2. proferir julgamento, quando, por lei, seja suspeito na causa.
3. exercer atividade político-partidária.
4. ser patentemente desidioso no cumprimento dos deveres do cargo.
5. proceder de modo incompatível com a honra dignidade e decoro de suas funções.
6. todas as 12 espécies de crimes contra a lei orçamentária acima descritas.
São igualmente alcançados os Presidentes, e respectivos substitutos quando no exercício da Presidência, dos Tribunais Superiores, dos Tribunais de Contas, dos Tribunais Regionais Federais, do Trabalho e Eleitorais, dos Tribunais de Justiça e de Alçada dos Estados e do Distrito Federal, e os Juízes Diretores de Foro ou função equivalente no primeiro grau de jurisdição.
1.5. PROCURADOR-GERAL DA REPÚBLICA
São crimes de responsabilidade do Procurador-Geral da República:
1. emitir parecer, quando, por lei, seja suspeito na causa.
2. recusar-se a prática de ato que lhe incumba.
3. ser patentemente desidioso no cumprimento de suas atribuições.
4. proceder de modo incompatível com a dignidade e o decoro do cargo.
5. todas as 12 espécies de crimes contra a lei orçamentária acima descritas.

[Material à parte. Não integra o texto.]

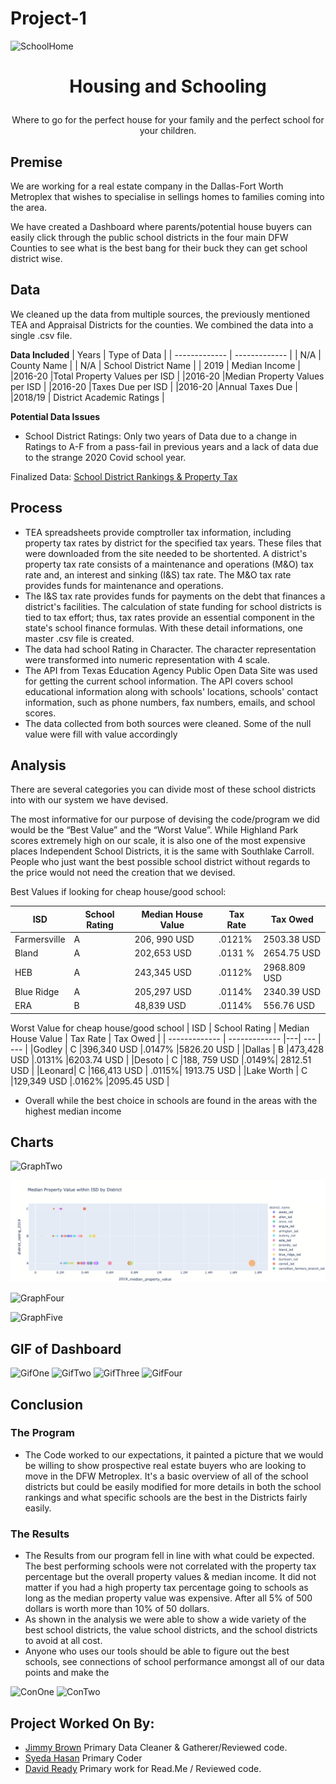 # Project-1

![SchoolHome](SchoolandHome.png)

# <p align="center"> Housing and Schooling </p>
  <p align="center"> Where to go for the perfect house for your family and the perfect school for your children. </p>

## Premise
We are working for a real estate company in the Dallas-Fort Worth Metroplex that wishes to specialise in sellings homes to families coming into the area. 

We have created  a Dashboard where parents/potential house buyers can easily click through the public school districts in the four main DFW Counties to see what is the best bang for their buck they can get school district wise. 

## Data

We cleaned up the data from multiple sources, the previously mentioned TEA and Appraisal Districts for the counties. We combined the data into a single .csv file.

**Data Included**
| Years  | Type of Data  |
| ------------- | ------------- |
| N/A |  County Name  |
| N/A | School District Name  |
| 2019 | Median Income |
|2016-20 |Total Property Values per ISD |
|2016-20 |Median Property Values per ISD | 
|2016-20 |Taxes Due per ISD |
|2016-20 |Annual Taxes Due |
|2018/19 | District Academic Ratings |

**Potential Data Issues** 

* School District Ratings: Only two years of Data due to a change in Ratings to A-F from a pass-fail in previous years and a lack of data due to the strange 2020 Covid school year. 
   

Finalized Data: [School District Rankings & Property Tax](dfw_real_estate_isd.csv)

## Process

* TEA spreadsheets provide comptroller tax information, including property tax rates by district for the specified tax years. These files that were downloaded from the site needed to be shortented. A district's property tax rate consists of a maintenance and operations (M&O) tax rate and, an interest and sinking (I&S) tax rate. The M&O tax rate provides funds for maintenance and operations. 
* The I&S tax rate provides funds for payments on the debt that finances a district's facilities. The calculation of state funding for school districts is tied to tax effort; thus, tax rates provide an essential component in the state's school finance formulas. With these detail informations, one master .csv file is created.
* The data had school Rating in Character. The character representation were transformed into numeric representation with 4 scale.
* The API from Texas Education Agency Public Open Data Site was used for getting the  current school information. The API  covers school educational information along with schools' locations, schools' contact information, such as phone numbers, fax numbers, emails,  and school scores.
* The data collected from both sources were cleaned. Some of the null value were fill with value accordingly

## Analysis

There are several categories you can divide most of these school districts into with our system we have devised. 

The most informative for our purpose of devising the code/program we did would be the “Best Value” and the “Worst Value”. While Highland Park scores extremely high on our scale, it is also one of the most expensive places Independent School Districts, it is the same with Southlake Carroll. People who just want the best possible school district without regards to the price would not need the creation that we devised. 

Best Values if looking for cheap house/good school: 

| ISD  | School Rating  | Median House Value | Tax Rate | Tax Owed |
| ------------- | ------------- |---| --- | --- | 
|Farmersville| A |206, 990 USD |.0121% |2503.38 USD |
|Bland | A | 202,653 USD | .0131 % |2654.75 USD |
|HEB | A |243,345 USD |.0112% | 2968.809 USD |
|Blue Ridge| A | 205,297 USD |.0114% |2340.39 USD |
|ERA | B |48,839 USD |.0114% |556.76 USD |


Worst Value for cheap house/good school
| ISD  | School Rating  | Median House Value | Tax Rate | Tax Owed |
| ------------- | ------------- |---| --- | --- | 
|Godley | C |396,340 USD |.0147% |5826.20 USD |
|Dallas | B |473,428 USD |.0131% |6203.74 USD |
|Desoto | C |188, 759 USD |.0149%| 2812.51 USD |
|Leonard| C |166,413 USD | .0115%| 1913.75 USD  |
|Lake Worth | C |129,349 USD |.0162% |2095.45 USD  |

* Overall while the best choice in schools are found in the areas with the highest median income


## Charts

![GraphTwo](Graphs/Rating_By_Income.png)

![GraphThree](Graphs/MedianPropertyValueFix.png)

![GraphFour](Graphs/Rating_By_TaxDue.png)

![GraphFive](Graphs/Rating_By_TaxRate.png)

## GIF of Dashboard
![GifOne](Bar_Analysis_Tab.gif)
![GifTwo](Sunburst_Tab.gif)
![GifThree](District_Rating_Tab.gif)
![GifFour](dashboard3.gif)

## Conclusion
### The Program
* The Code worked to our expectations, it painted a picture that we would be willing to show prospective real estate buyers who are looking to move in the DFW Metroplex. It's a basic overview of all of the school districts but could be easily modified for more details in both the school rankings and what specific schools are the best in the Districts fairly easily. 

### The Results 
* The Results from our program fell in line with what could be expected. The best performing schools were not correlated with the property tax percentage but the overall property values & median income. It did not matter if you had a high property tax percentage going to schools as long as the median property value was expensive. After all 5% of 500 dollars is worth more than 10% of 50 dollars. 
* As shown in the analysis we were able to show a wide variety of the best school districts, the value school districts, and the school districts to avoid at all cost. 
* Anyone who uses our tools should be able to figure out the best schools, see connections of school performance amongst all of our data points and make the  



![ConOne](percentage_rating.png)
![ConTwo](percentage_isd.png)

## Project Worked On By: 
* [Jimmy Brown](https://github.com/jbrown2155) Primary Data Cleaner & Gatherer/Reviewed code.
* [Syeda Hasan](https://github.com/rimpi1612) Primary Coder
* [David Ready](https://github.com/CrusadingGroundhog) Primary work for Read.Me / Reviewed code.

1.6. IMPEACHMENT DE MINISTROS DO SUPREMO TRIBUNAL FEDERAL OU DO PROCURADOR-GERAL DA REPÚBLICA
O processo de impeachment de Ministro do Supremo Tribunal Federal ou do Procurador-Geral da República inicia-se por uma denúncia de qualquer cidadão perante o Senado Federal, sendo certo que a denúncia somente será recebida se o indivíduo estiver ainda no exercício da referida função. A denúncia deve ser assinada com firma reconhecida, devendo serem juntados todos os documentos e o respectivo rol de testemunhas, se houver.
O trâmite segue praticamente o mesmo procedimento descrito acima para o julgamento do Presidente da República ou de Ministros de Estado, ressalvado o fato de que, neste caso, não existe a formação de uma Comissão de acusação.
Entretanto, é importante salientar que tanto o Presidente da Câmara dos Deputados, no caso de Presidente da República ou Ministro de Estado, quanto o Presidente do Senado Federal, no caso de Ministro do STF ou do Procurador-Geral da República, possuem “superpoderes” para receber ou não a denúncia de impeachment e, somente a partir daí, iniciar-se-á o processo de impeachment descrito acima.